Exercise: Although the records contain pictures, only their text should be set down, exactly as written.

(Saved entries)
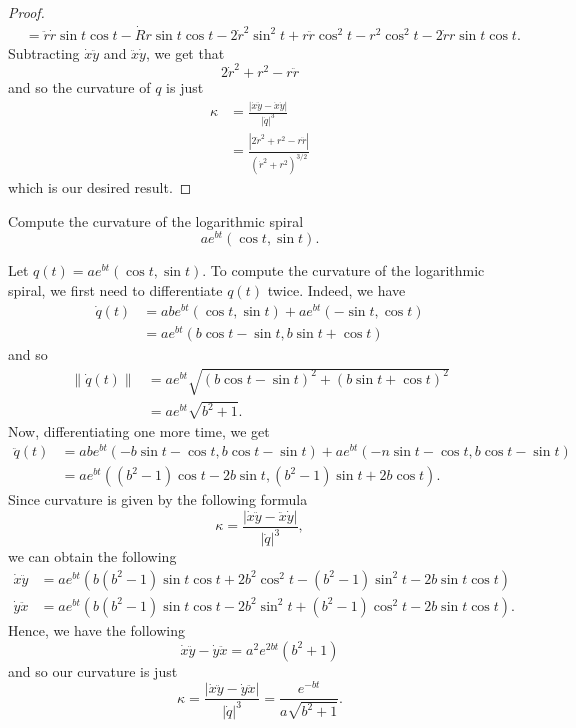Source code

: \documentclass[a4paper]{article}
\begin{document}
\begin{proof}
\begin{align*}
                         &= \ddot{r} \dot{r} \sin t \cos t - \dot{R} r \sin t \cos t - 2 \dot{r}^{2} \sin^{2} t + r \ddot{r} \cos^{2} t - r^{2} \cos^{2}t - 2 \dot{r} r \sin t \cos t. 
    \end{align*}
    Subtracting \( \dot{x} \ddot{y}   \) and \( \ddot{x} \dot{y} \), we get that 
    \[  2 \dot{r}^{2} + r^{2} - r \ddot{r} \]
    and so the curvature of \( q  \) is just
    \begin{align*}
        \kappa &= \frac{ | \dot{x} \ddot{y} - \dot{x} \dot{y} | }{ | \dot{q} |^{3} }  \\
               &= \frac{ | 2 \dot{r}^{2} + r^{2} - r \ddot{r} |  }{ (\dot{r}^{2} + r^{2})^{3/2} }
    \end{align*}
    which is our desired result.

\end{proof}



\begin{problem}
    Compute the curvature of the logarithmic spiral
    \[ a e^{b t} (\cos t , \sin t). \]
\end{problem}
\begin{solution}
Let \( q(t) = a e^{bt} (\cos t, \sin t) \). To compute the curvature of the logarithmic spiral, we first need to differentiate \( q(t)  \) twice. Indeed, we have 
\begin{align*}
    \dot{q}(t) &= ab e^{bt } (\cos t, \sin t) + a e^{bt } (-\sin t, \cos t) \\
               &= ae^{bt } (b \cos t - \sin t, b \sin t + \cos t )
\end{align*}
and so 
\begin{align*}
    \| \dot{q}(t) \| &= a e^{bt } \sqrt{ (b \cos t  - \sin t )^{2} + (b \sin t + \cos t)^{2} }   \\
        &= a e^{bt } \sqrt{ b^{2} + 1  }.
\end{align*}
Now, differentiating one more time, we get 
\begin{align*}  \ddot{q}(t) &= ab e^{bt } (-b \sin t - \cos t , b \cos t - \sin t ) + a e^{bt } (-n \sin t - \cos t , b \cos t - \sin t )  \\
    &= a e^{bt } ((b^{2} - 1) \cos t - 2b \sin t , (b^{2} - 1 ) \sin t + 2b \cos t).
\end{align*}
Since curvature is given by the following formula
\[  \kappa = \frac{ | \dot{x} \ddot{y} - \ddot{x} \dot{y} |  }{ | \dot{q} |^{3}  },  \]
we can obtain the following 
\begin{align*}
    \dot{x} \ddot{y} &= a e^{bt } (b(b^{2} -1)\sin t \cos t + 2 b^{2} \cos^{2} t - (b^{2} - 1) \sin^{2} t - 2b \sin t \cos t  )  \\
    \dot{y} \ddot{x} &= ae^{bt } (b (b^{2} -1) \sin t \cos t - 2 b^{2} \sin^{2} t + (b^{2} - 1) \cos^{2}t - 2b \sin t \cos t ).
\end{align*}
Hence, we have the following
\[  \dot{x} \ddot{y} - \dot{y} \ddot{x} = a^{2} e^{2bt} (b^{2} + 1) \]
and so our curvature is just 
\[  \kappa = \frac{ | \dot{x} \ddot{y} - \dot{y} \ddot{x} |  }{ | \dot{q} |^{3}  }  = \frac{ e^{-bt} }{ a \sqrt{ b^{2} + 1 }  }. \]
\end{solution}
\end{document}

Solution to this problem:
Source code

: \documentclass[a4paper]{article}
\begin{document}
\begin{proof}
\begin{align*}
                         &= \ddot{r} \dot{r} \sin t \cos t - \dot{R} r \sin t \cos t - 2 \dot{r}^{2} \sin^{2} t + r \ddot{r} \cos^{2} t - r^{2} \cos^{2}t - 2 \dot{r} r \sin t \cos t. 
    \end{align*}
    Subtracting \( \dot{x} \ddot{y}   \) and \( \ddot{x} \dot{y} \), we get that 
    \[  2 \dot{r}^{2} + r^{2} - r \ddot{r} \]
    and so the curvature of \( q  \) is just
    \begin{align*}
        \kappa &= \frac{ | \dot{x} \ddot{y} - \dot{x} \dot{y} | }{ | \dot{q} |^{3} }  \\
               &= \frac{ | 2 \dot{r}^{2} + r^{2} - r \ddot{r} |  }{ (\dot{r}^{2} + r^{2})^{3/2} }
    \end{align*}
    which is our desired result.

\end{proof}



\begin{problem}
    Compute the curvature of the logarithmic spiral
    \[ a e^{b t} (\cos t , \sin t). \]
\end{problem}
\begin{solution}
Let \( q(t) = a e^{bt} (\cos t, \sin t) \). To compute the curvature of the logarithmic spiral, we first need to differentiate \( q(t)  \) twice. Indeed, we have 
\begin{align*}
    \dot{q}(t) &= ab e^{bt } (\cos t, \sin t) + a e^{bt } (-\sin t, \cos t) \\
               &= ae^{bt } (b \cos t - \sin t, b \sin t + \cos t )
\end{align*}
and so 
\begin{align*}
    \| \dot{q}(t) \| &= a e^{bt } \sqrt{ (b \cos t  - \sin t )^{2} + (b \sin t + \cos t)^{2} }   \\
        &= a e^{bt } \sqrt{ b^{2} + 1  }.
\end{align*}
Now, differentiating one more time, we get 
\begin{align*}  \ddot{q}(t) &= ab e^{bt } (-b \sin t - \cos t , b \cos t - \sin t ) + a e^{bt } (-n \sin t - \cos t , b \cos t - \sin t )  \\
    &= a e^{bt } ((b^{2} - 1) \cos t - 2b \sin t , (b^{2} - 1 ) \sin t + 2b \cos t).
\end{align*}
Since curvature is given by the following formula
\[  \kappa = \frac{ | \dot{x} \ddot{y} - \ddot{x} \dot{y} |  }{ | \dot{q} |^{3}  },  \]
we can obtain the following 
\begin{align*}
    \dot{x} \ddot{y} &= a e^{bt } (b(b^{2} -1)\sin t \cos t + 2 b^{2} \cos^{2} t - (b^{2} - 1) \sin^{2} t - 2b \sin t \cos t  )  \\
    \dot{y} \ddot{x} &= ae^{bt } (b (b^{2} -1) \sin t \cos t - 2 b^{2} \sin^{2} t + (b^{2} - 1) \cos^{2}t - 2b \sin t \cos t ).
\end{align*}
Hence, we have the following
\[  \dot{x} \ddot{y} - \dot{y} \ddot{x} = a^{2} e^{2bt} (b^{2} + 1) \]
and so our curvature is just 
\[  \kappa = \frac{ | \dot{x} \ddot{y} - \dot{y} \ddot{x} |  }{ | \dot{q} |^{3}  }  = \frac{ e^{-bt} }{ a \sqrt{ b^{2} + 1 }  }. \]
\end{solution}
\end{document}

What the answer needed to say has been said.